I'm going to ask you to close your eyes, and imagine a wrestling paradise.  A vast dreamland where Booker T wins singles titles.  Where Goldberg and Scott Steiner are not seen or mentioned even once.  Where even World Champion Triple H is relegated to a 10 second bumper hyping his appearance on Heat, but is otherwise absent.

Such a show sounds like two hours of Wrestling Nirvana to you, doesn't it?  You know, the one that's three blocks north or and runs parallel to Enchilada Nirvana....

Well, I know I usually have fun making fun of the smarks and their all-to-predictable tendencies, but on this night, well, a show that was apparently booked to appease that kind of fan actually came off pretty well.  Nowhere near Wrestling Nirvana, mind you, but a big step up from last week.

Here's the story:

Video Package: All Kane, All the Time, leading up to him chokeslamming Bischoff off the stage last week.

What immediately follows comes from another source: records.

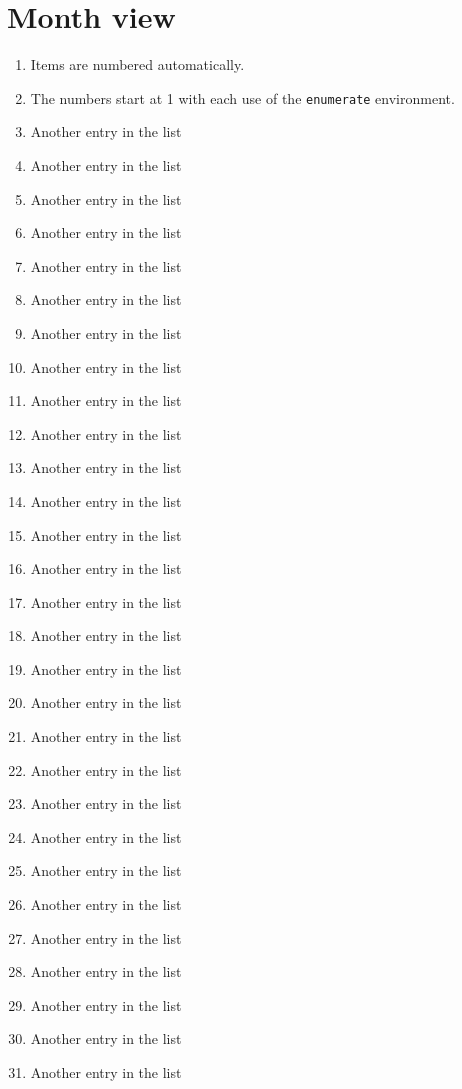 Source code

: \documentclass[a5paper,11pt]{article}
\begin{document}
\section*{Month view}
\begin{enumerate}
	\item Items are numbered automatically.
	\item The numbers start at 1 with each use of the \texttt{enumerate} environment.
	\item Another entry in the list
	\item Another entry in the list
	\item Another entry in the list
	\item Another entry in the list
	\item Another entry in the list
	\item Another entry in the list
	\item Another entry in the list
	\item Another entry in the list
	\item Another entry in the list
	\item Another entry in the list
	\item Another entry in the list
	\item Another entry in the list
	\item Another entry in the list
	\item Another entry in the list
	\item Another entry in the list
	\item Another entry in the list
	\item Another entry in the list
	\item Another entry in the list
	\item Another entry in the list
	\item Another entry in the list
	\item Another entry in the list
	\item Another entry in the list
	\item Another entry in the list
	\item Another entry in the list
	\item Another entry in the list
	\item Another entry in the list
	\item Another entry in the list
	\item Another entry in the list
	\item Another entry in the list
\end{enumerate}	
\newpage
\end{document}
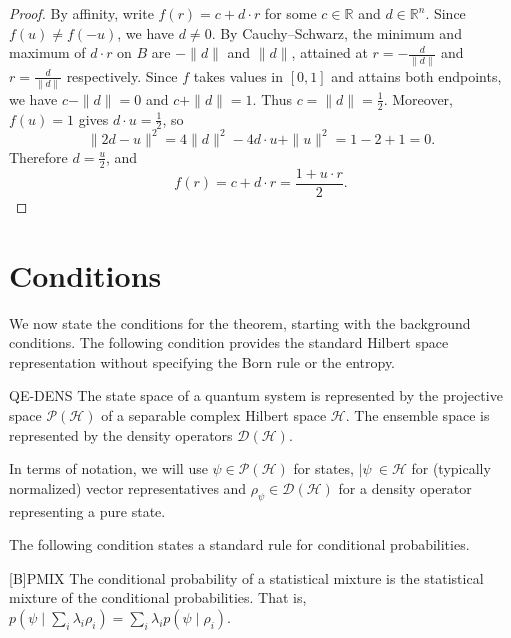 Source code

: \documentclass{techbrief}
\begin{document}
\begin{proof}
	By affinity, write $f(r)=c+d\cdot r$ for some $c \in \mathbb{R}$ and $d \in \mathbb{R}^n$. Since $f(u)\neq f(-u)$, we have $d\neq0$. By Cauchy--Schwarz, the minimum and maximum of $d\cdot r$ on $B$ are $-\|d\|$ and $\|d\|$, attained at $r=-\frac{d}{\|d\|}$ and $r=\frac{d}{\|d\|}$ respectively. Since $f$ takes values in $[0,1]$ and attains both endpoints, we have $c-\|d\|=0$ and $c+\|d\|=1$. Thus $c=\|d\|=\frac{1}{2}$. Moreover, $f(u)=1$ gives $d\cdot u=\frac{1}{2}$, so
	\begin{equation*}
		\|2d-u\|^2
		=4\|d\|^2-4d\cdot u+\|u\|^2
		=1-2+1=0.
	\end{equation*}
	Therefore $d=\frac{u}{2}$, and
	\begin{equation*}
		f(r)=c+d\cdot r=\frac{1+u\cdot r}{2}.
	\end{equation*}
\end{proof}

\section{Conditions}

We now state the conditions for the theorem, starting with the background conditions. The following condition provides the standard Hilbert space representation without specifying the Born rule or the entropy.

\begin{condition}{QE-DENS}
	The state space of a quantum system is represented by the projective space $\mathcal{P}(\mathcal{H})$ of a separable complex Hilbert space $\mathcal{H}$. The ensemble space is represented by the density operators $\mathcal{D}(\mathcal{H})$.
\end{condition}
In terms of notation, we will use $\psi \in \mathcal{P}(\mathcal{H})$ for states, $|\psi\> \in \mathcal{H}$ for (typically normalized) vector representatives and $\rho_{\psi} \in \mathcal{D}(\mathcal{H})$ for a density operator representing a pure state.

The following condition states a standard rule for conditional probabilities.

\begin{condition}{[B]PMIX}
	The conditional probability of a statistical mixture is the statistical mixture of the conditional probabilities. That is,
	$p(\psi\mid\sum_i \lambda_i\rho_i)=\sum_i \lambda_i p(\psi\mid\rho_i)$.
\end{condition}
\end{document}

Start the Show: Jim Ross and Jerry Lawler are your hosts, and they fall all over each other to remind us that we're live from MONTREAL.

Big Chad Patton Promo 

Oh, wait, I guess the ref ISN'T the focus of this promo.  It's Stone Cold Steve Austin, who's back in the saddle after some food poisoning last week (which, in some allegedly comic moments, was exacerbated by Austin's love of beer and Mexican food, which he continued to enjoy even while ill).  Things eventually turn to more serious matters, and we find out that the reason why Chad Patton is in the ring is because Austin wants to have a little rematch from last week's Bischoff Masterpiece: a little match for the IC Title.  And he wants it now.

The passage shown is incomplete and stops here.